In article <7597@saturn.ucsc.edu>, moscom!adp@cs.rochester.edu (Alan Percy) writes:
> 
> We where going to use dual hard disks and controllers.  The system
> would have the dual media and a driver that would write to both,
> but read from only one.  If a media failure was detected the
> backup disk would be read from.  The bad track on the primary would
> be reassigned and rewritten with data from the backup.

    This method was an option in a PDP-11 based multiuser operating
system which we designed in 70's in my earlier employment. One
additional detail has to be noted

   - if media failure is detected no futher attempts should be
     done on this disk. System should revert to backup only.
     All kind of havoc may result if the failure is transient..
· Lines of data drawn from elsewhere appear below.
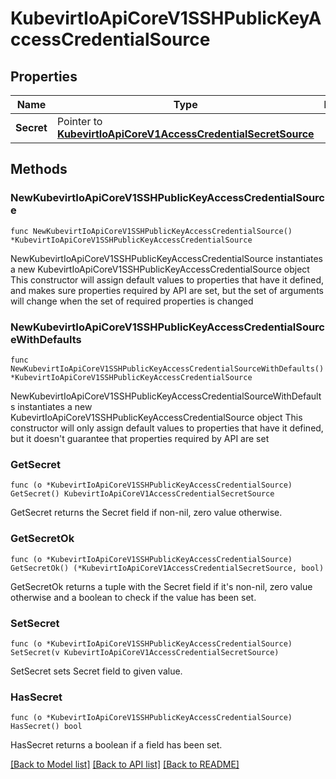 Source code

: # KubevirtIoApiCoreV1SSHPublicKeyAccessCredentialSource

## Properties

Name | Type | Description | Notes
------------ | ------------- | ------------- | -------------
**Secret** | Pointer to [**KubevirtIoApiCoreV1AccessCredentialSecretSource**](KubevirtIoApiCoreV1AccessCredentialSecretSource.md) |  | [optional] 

## Methods

### NewKubevirtIoApiCoreV1SSHPublicKeyAccessCredentialSource

`func NewKubevirtIoApiCoreV1SSHPublicKeyAccessCredentialSource() *KubevirtIoApiCoreV1SSHPublicKeyAccessCredentialSource`

NewKubevirtIoApiCoreV1SSHPublicKeyAccessCredentialSource instantiates a new KubevirtIoApiCoreV1SSHPublicKeyAccessCredentialSource object
This constructor will assign default values to properties that have it defined,
and makes sure properties required by API are set, but the set of arguments
will change when the set of required properties is changed

### NewKubevirtIoApiCoreV1SSHPublicKeyAccessCredentialSourceWithDefaults

`func NewKubevirtIoApiCoreV1SSHPublicKeyAccessCredentialSourceWithDefaults() *KubevirtIoApiCoreV1SSHPublicKeyAccessCredentialSource`

NewKubevirtIoApiCoreV1SSHPublicKeyAccessCredentialSourceWithDefaults instantiates a new KubevirtIoApiCoreV1SSHPublicKeyAccessCredentialSource object
This constructor will only assign default values to properties that have it defined,
but it doesn't guarantee that properties required by API are set

### GetSecret

`func (o *KubevirtIoApiCoreV1SSHPublicKeyAccessCredentialSource) GetSecret() KubevirtIoApiCoreV1AccessCredentialSecretSource`

GetSecret returns the Secret field if non-nil, zero value otherwise.

### GetSecretOk

`func (o *KubevirtIoApiCoreV1SSHPublicKeyAccessCredentialSource) GetSecretOk() (*KubevirtIoApiCoreV1AccessCredentialSecretSource, bool)`

GetSecretOk returns a tuple with the Secret field if it's non-nil, zero value otherwise
and a boolean to check if the value has been set.

### SetSecret

`func (o *KubevirtIoApiCoreV1SSHPublicKeyAccessCredentialSource) SetSecret(v KubevirtIoApiCoreV1AccessCredentialSecretSource)`

SetSecret sets Secret field to given value.

### HasSecret

`func (o *KubevirtIoApiCoreV1SSHPublicKeyAccessCredentialSource) HasSecret() bool`

HasSecret returns a boolean if a field has been set.


[[Back to Model list]](../README.md#documentation-for-models) [[Back to API list]](../README.md#documentation-for-api-endpoints) [[Back to README]](../README.md)


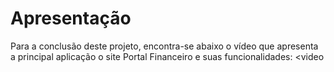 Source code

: # Apresentação

Para a conclusão deste projeto, encontra-se abaixo o vídeo que apresenta a principal aplicação o site Portal Financeiro e suas funcionalidades:
<video 

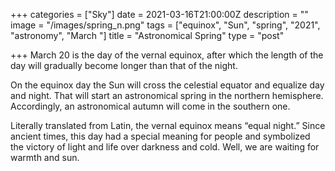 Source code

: +++
categories = ["Sky"]
date = 2021-03-16T21:00:00Z
description = ""
image = "/images/spring_n.png"
tags = ["equinox", "Sun", "spring", "2021", "astronomy", "March "]
title = "Astronomical Spring"
type = "post"

+++
March 20 is the day of the vernal equinox, after which the length of the day will gradually become longer than that of the night.

On the equinox day the Sun will cross the celestial equator and equalize day and night. That will start an astronomical spring in the northern hemisphere. Accordingly, an astronomical autumn will come in the southern one.

Literally translated from Latin, the vernal equinox means “equal night.” Since ancient times, this day had a special meaning for people and symbolized the victory of light and life over darkness and cold. Well, we are waiting for warmth and sun. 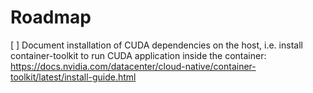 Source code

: # Roadmap

[ ] Document installation of CUDA dependencies on the host, i.e. install
container-toolkit to run CUDA application inside the container:
https://docs.nvidia.com/datacenter/cloud-native/container-toolkit/latest/install-guide.html
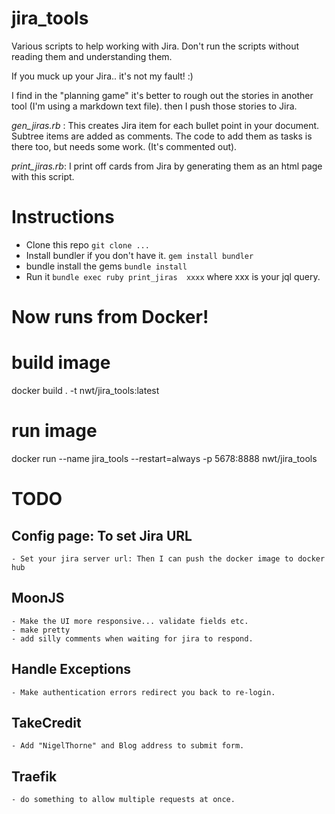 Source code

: # jira_tools
Various scripts to help working with Jira. Don't run the scripts without reading them and understanding them. 

If you muck up your Jira.. it's not my fault! :)


I find in the "planning game" it's better to rough out the stories in another tool (I'm using a markdown text file).
then I push those stories to Jira.

*gen_jiras.rb* : This creates Jira item for each bullet point in your document. Subtree items are added as comments. The code to add them as tasks is there too, but needs some work. (It's commented out).   

*print_jiras.rb*: I print off cards from Jira by generating them as an html page with this script.

# Instructions

* Clone this repo  `git clone ...`
* Install bundler if you don't have it.   `gem install bundler`
* bundle install the gems  `bundle install`
* Run it `bundle exec ruby print_jiras  xxxx`  where xxx is your jql query.

# Now runs from Docker!

# build image
docker build . -t nwt/jira_tools:latest

# run image
docker run --name jira_tools --restart=always -p 5678:8888 nwt/jira_tools

# TODO

## Config page: To set Jira URL
	- Set your jira server url: Then I can push the docker image to docker hub

## MoonJS
	- Make the UI more responsive... validate fields etc.
	- make pretty
	- add silly comments when waiting for jira to respond.

## Handle Exceptions
	- Make authentication errors redirect you back to re-login. 

## TakeCredit
	- Add "NigelThorne" and Blog address to submit form. 

## Traefik 
	- do something to allow multiple requests at once.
    The "dual write"-option wasn't very popular, although some
sites used it. The trouble was just those transient error (or
someone hitting "write protect" or "off line" accidentally.
System reverted fully to backup and nobody noticed anything.
And, naturally nobody read the error messages from the console
and the next time system was booted, users had trashed disks,
because primary disk was again in use... :-(  I guess the
backup disk should have had some mark that the primary has
been dropped, but we never got to implement that.